Instructions to follow> Each line from the opening of the material through the line holding "전체 시리즈 수정 처리" needs to be returned exactly, with the pictures left out.

====== Material for this exercise

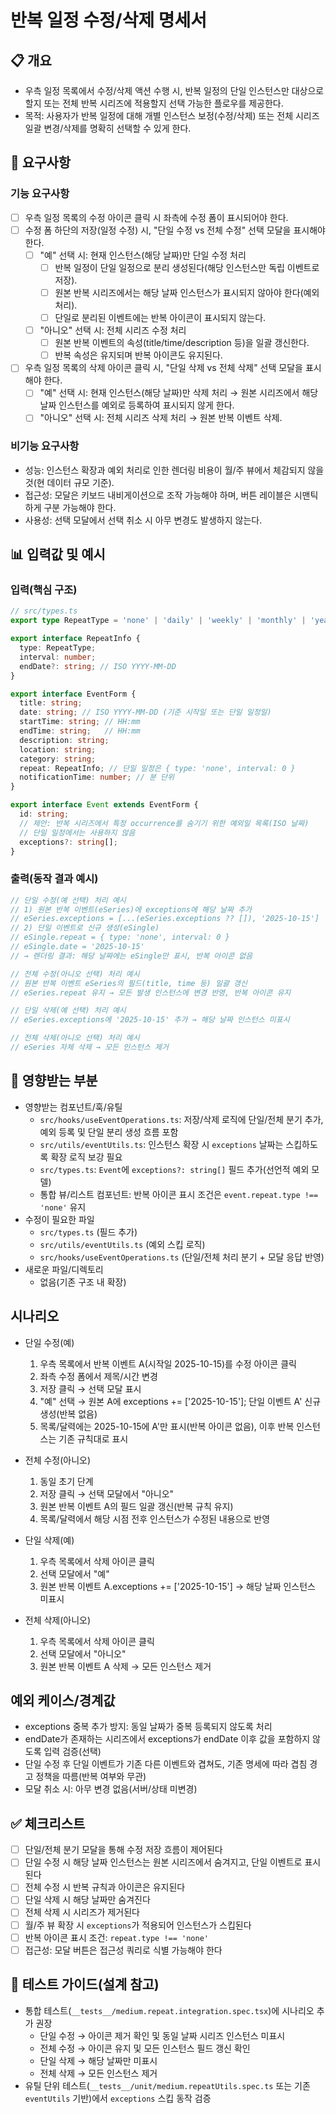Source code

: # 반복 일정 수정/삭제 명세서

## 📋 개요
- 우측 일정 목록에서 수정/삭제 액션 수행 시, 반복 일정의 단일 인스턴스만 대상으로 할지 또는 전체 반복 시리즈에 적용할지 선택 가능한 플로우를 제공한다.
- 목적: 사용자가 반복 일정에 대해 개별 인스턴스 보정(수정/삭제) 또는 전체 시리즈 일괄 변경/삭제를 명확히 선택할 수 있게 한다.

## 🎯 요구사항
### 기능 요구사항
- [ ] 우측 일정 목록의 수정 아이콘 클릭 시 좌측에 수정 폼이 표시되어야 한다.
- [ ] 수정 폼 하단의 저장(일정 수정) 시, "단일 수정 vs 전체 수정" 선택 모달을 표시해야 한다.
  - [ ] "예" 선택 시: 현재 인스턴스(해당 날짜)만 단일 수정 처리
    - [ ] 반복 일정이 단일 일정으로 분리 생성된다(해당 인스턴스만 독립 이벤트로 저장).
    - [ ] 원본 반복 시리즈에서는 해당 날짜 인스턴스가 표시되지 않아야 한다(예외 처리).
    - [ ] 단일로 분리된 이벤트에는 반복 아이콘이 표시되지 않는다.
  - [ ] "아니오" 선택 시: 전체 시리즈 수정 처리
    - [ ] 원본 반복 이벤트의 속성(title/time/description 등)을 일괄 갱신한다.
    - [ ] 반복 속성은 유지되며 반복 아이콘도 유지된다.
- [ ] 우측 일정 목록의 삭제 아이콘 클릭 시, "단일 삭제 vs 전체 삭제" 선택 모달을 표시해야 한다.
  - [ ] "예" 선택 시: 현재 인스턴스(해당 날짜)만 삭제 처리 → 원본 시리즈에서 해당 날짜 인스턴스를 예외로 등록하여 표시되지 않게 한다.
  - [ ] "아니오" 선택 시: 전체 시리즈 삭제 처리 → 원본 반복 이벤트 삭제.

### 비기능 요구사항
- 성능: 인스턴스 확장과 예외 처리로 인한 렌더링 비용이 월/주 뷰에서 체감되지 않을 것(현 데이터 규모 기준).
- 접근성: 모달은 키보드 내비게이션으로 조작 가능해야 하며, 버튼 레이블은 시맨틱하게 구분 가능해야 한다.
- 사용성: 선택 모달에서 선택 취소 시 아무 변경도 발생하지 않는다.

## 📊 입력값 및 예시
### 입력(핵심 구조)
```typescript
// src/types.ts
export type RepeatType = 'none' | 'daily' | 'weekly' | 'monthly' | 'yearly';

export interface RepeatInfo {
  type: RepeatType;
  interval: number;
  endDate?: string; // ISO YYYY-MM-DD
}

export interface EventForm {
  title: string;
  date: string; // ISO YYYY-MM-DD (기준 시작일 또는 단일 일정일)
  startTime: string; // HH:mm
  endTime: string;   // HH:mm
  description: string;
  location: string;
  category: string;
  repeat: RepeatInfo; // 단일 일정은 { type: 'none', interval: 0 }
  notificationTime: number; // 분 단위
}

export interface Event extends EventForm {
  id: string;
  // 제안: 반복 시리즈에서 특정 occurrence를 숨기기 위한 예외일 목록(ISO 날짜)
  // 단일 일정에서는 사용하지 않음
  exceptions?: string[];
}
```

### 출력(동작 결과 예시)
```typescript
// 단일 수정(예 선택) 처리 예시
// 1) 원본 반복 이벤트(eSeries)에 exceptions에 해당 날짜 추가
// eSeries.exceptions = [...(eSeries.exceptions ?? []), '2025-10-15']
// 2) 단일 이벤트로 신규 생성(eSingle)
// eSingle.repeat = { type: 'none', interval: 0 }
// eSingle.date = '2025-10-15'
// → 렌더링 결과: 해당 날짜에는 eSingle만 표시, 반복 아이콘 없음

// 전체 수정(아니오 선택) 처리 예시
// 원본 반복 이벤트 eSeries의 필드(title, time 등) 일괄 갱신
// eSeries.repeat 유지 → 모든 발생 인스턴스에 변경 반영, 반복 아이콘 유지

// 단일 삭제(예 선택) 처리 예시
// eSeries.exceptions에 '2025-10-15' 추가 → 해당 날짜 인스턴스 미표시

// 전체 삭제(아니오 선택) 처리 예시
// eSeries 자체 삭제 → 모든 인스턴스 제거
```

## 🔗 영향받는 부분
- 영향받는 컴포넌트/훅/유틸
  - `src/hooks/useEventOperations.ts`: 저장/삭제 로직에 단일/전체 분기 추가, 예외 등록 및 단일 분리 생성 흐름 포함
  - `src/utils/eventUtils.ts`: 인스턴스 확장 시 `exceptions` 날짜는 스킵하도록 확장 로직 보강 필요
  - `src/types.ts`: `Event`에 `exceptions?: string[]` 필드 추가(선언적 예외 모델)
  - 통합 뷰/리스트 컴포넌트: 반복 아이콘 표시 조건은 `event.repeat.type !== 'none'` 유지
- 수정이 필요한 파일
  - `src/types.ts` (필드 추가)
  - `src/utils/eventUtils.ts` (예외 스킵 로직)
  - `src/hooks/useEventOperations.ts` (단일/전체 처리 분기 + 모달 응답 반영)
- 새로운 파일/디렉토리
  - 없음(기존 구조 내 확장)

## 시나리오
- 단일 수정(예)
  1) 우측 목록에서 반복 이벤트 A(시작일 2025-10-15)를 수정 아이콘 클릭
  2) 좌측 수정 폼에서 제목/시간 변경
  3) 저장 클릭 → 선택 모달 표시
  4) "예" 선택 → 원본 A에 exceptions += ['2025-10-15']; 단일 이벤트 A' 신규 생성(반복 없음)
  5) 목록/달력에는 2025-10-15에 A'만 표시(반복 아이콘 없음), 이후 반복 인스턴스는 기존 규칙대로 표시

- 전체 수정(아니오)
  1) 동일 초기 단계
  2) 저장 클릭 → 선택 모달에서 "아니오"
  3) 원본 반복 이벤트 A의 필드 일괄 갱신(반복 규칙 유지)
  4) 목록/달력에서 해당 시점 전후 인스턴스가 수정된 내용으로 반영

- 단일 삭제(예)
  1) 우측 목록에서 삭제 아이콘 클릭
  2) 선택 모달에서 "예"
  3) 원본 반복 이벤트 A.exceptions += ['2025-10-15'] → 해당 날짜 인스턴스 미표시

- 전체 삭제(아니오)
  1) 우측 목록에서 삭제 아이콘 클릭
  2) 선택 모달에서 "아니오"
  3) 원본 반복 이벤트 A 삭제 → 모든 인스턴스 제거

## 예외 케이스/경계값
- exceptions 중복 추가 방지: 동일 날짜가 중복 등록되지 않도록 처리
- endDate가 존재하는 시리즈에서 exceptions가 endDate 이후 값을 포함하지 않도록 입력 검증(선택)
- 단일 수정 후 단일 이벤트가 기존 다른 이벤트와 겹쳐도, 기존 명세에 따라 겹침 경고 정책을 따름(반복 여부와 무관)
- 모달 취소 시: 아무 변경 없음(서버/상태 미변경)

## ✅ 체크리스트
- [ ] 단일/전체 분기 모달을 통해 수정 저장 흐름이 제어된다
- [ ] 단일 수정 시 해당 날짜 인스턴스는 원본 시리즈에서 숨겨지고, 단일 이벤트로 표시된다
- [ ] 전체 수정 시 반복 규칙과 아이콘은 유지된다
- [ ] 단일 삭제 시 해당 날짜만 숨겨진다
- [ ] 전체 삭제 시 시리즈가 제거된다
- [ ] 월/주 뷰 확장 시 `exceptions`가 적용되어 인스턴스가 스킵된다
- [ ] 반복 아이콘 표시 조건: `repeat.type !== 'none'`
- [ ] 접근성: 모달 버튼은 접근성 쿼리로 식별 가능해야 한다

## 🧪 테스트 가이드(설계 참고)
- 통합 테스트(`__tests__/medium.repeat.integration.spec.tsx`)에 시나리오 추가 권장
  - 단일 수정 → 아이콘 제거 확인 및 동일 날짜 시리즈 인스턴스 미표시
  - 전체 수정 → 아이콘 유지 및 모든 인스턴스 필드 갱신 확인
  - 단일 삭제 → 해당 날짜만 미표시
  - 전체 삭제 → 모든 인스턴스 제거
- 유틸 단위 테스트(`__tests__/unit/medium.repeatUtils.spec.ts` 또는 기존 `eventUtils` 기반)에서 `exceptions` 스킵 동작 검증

============

Solution to this problem>
Source code

: # 반복 일정 수정/삭제 명세서

## 📋 개요
- 우측 일정 목록에서 수정/삭제 액션 수행 시, 반복 일정의 단일 인스턴스만 대상으로 할지 또는 전체 반복 시리즈에 적용할지 선택 가능한 플로우를 제공한다.
- 목적: 사용자가 반복 일정에 대해 개별 인스턴스 보정(수정/삭제) 또는 전체 시리즈 일괄 변경/삭제를 명확히 선택할 수 있게 한다.

## 🎯 요구사항
### 기능 요구사항
- [ ] 우측 일정 목록의 수정 아이콘 클릭 시 좌측에 수정 폼이 표시되어야 한다.
- [ ] 수정 폼 하단의 저장(일정 수정) 시, "단일 수정 vs 전체 수정" 선택 모달을 표시해야 한다.
  - [ ] "예" 선택 시: 현재 인스턴스(해당 날짜)만 단일 수정 처리
    - [ ] 반복 일정이 단일 일정으로 분리 생성된다(해당 인스턴스만 독립 이벤트로 저장).
    - [ ] 원본 반복 시리즈에서는 해당 날짜 인스턴스가 표시되지 않아야 한다(예외 처리).
    - [ ] 단일로 분리된 이벤트에는 반복 아이콘이 표시되지 않는다.
  - [ ] "아니오" 선택 시: 전체 시리즈 수정 처리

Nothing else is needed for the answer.